CBS News Medical Correspondent Dr. Jennifer Ashton explained three findings from the conference on "The Early Show" Friday, and what they mean for you.
Stroke Rises Among Young:
A study shows more young people are having strokes. The percentage of people age 20 to 45 who had a stroke in 2005 was up 7.3 percent from 1993 to 1994 when it was 4.5 percent.
Ashton explained this is really bad because stroke is the leading cause of disability, which could mean a lot of productive life lost.
The analysis, she said, suggested that a possible reason was an increase in risk factors (diabetes, obesity, and coronary heart disease) being seen in younger patients. Interestingly, they also found a decrease incidence in older patients older than 65. The study also considered increase use of MRI over this time period as a contributing factor which is more sensitive than CT scanning for detecting a stroke.
If the higher risk factors are the cause, then it suggests that our younger population is not taking good care of themselves and putting themselves at higher risk of stroke than previous generations. The increased obesity observation is important because it correlates with higher chance of developing diabetes and heart disease, which are both major risk factors for stroke.
Coffee May Mean Less Risk of Stroke:
A new study shows that regular coffee drinkers, whether drinking caffeinated or decaffeinated coffee were 29 percent less likely to have stroke than non-coffee drinkers.

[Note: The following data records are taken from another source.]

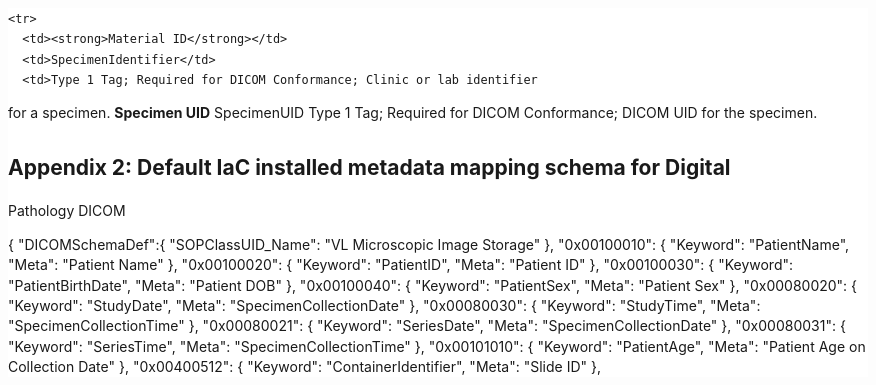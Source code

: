     <tr>
      <td><strong>Material ID</strong></td>
      <td>SpecimenIdentifier</td>
      <td>Type 1 Tag; Required for DICOM Conformance; Clinic or lab identifier
for a specimen. </td>
    </tr>
    <tr>
      <td><strong>Specimen UID</strong></td>
      <td>SpecimenUID</td>
      <td>Type 1 Tag; Required for DICOM Conformance; DICOM UID for the
specimen.</td>
    </tr>
  </tbody>
</table>

## Appendix 2: Default IaC installed metadata mapping schema for Digital
Pathology DICOM

{
  "DICOMSchemaDef":{
      "SOPClassUID_Name": "VL Microscopic Image Storage"
  },
  "0x00100010": {
    "Keyword": "PatientName",
    "Meta": "Patient Name"
  },
  "0x00100020": {
    "Keyword": "PatientID",
    "Meta": "Patient ID"
  },
  "0x00100030": {
    "Keyword": "PatientBirthDate",
    "Meta": "Patient DOB"
  },
  "0x00100040": {
    "Keyword": "PatientSex",
    "Meta": "Patient Sex"
  },
  "0x00080020": {
    "Keyword": "StudyDate",
    "Meta": "SpecimenCollectionDate"
  },
  "0x00080030": {
    "Keyword": "StudyTime",
    "Meta": "SpecimenCollectionTime"
  },
  "0x00080021": {
    "Keyword": "SeriesDate",
    "Meta": "SpecimenCollectionDate"
  },
  "0x00080031": {
    "Keyword": "SeriesTime",
    "Meta": "SpecimenCollectionTime"
  },
  "0x00101010": {
    "Keyword": "PatientAge",
    "Meta": "Patient Age on Collection Date"
  },
  "0x00400512": {
    "Keyword": "ContainerIdentifier",
    "Meta": "Slide ID"
  },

"(This is) good news for java-lovers," Ashton said. "… This new research confirms previous research that coffee is associated with a lower risk of a major risk factor for stroke, type II diabetes."
Bad Marriages, More Strokes:
A study shows unhappily married men and single men may have an increased risk of fatal strokes.
Ashton explained, "There's some preliminary research that found that single men appear to have a greater risk of dying from a stroke than those who are happily married. They were 64 percent more likely to die from stroke than happily married men -- and those who were unhappily married, they had just as high of a risk."
Ashton said the researchers believe those in happily wedded bliss gave their partner medical protection and support -- by giving them reminders to take medication or watching their diet, or they'd be able to get their spouse immediate help when an event like a stroke occurs.
Ashton also shared some stroke prevention tips from The American Stroke Association:
• High blood pressure - High blood pressure is the leading cause of stroke and the most important controllable risk factor for stroke. Many people believe the effective treatment of high blood pressure is a key reason for the accelerated decline in the death rates for stroke.
• Cigarette smoking - In recent years, studies have shown cigarette smoking to be an important risk factor for stroke. The nicotine and carbon monoxide in cigarette smoke damage the cardiovascular system in many ways. The use of oral contraceptives combined with cigarette smoking greatly increases stroke risk.
• Diabetes - Diabetes is an independent risk factor for stroke. Many people with diabetes also have high blood pressure, high blood cholesterol and are overweight. This increases their risk even more. While diabetes is treatable, the presence of the disease still increases your risk of stroke.
• High blood cholesterol - People with high blood cholesterol have an increased risk for stroke. Also, it appears that low HDL ("good") cholesterol is a risk factor for stroke in men, but more data are needed to verify its effect in women.
• Poor diet - Diets high in saturated fat, trans fat and cholesterol can raise blood cholesterol levels. Diets high in sodium (salt) can contribute to increased blood pressure. Diets with excess calories can contribute to obesity. Also, a diet containing five or more servings of fruits and vegetables per day may reduce the risk of stroke.
• Physical inactivity and obesity - Being inactive, obese or both can increase your risk of high blood pressure, high blood cholesterol, diabetes, heart disease and stroke. So go on a brisk walk, take the stairs, and do whatever you can to make your life more active. Try to get a total of at least 30 minutes of activity on most or all days.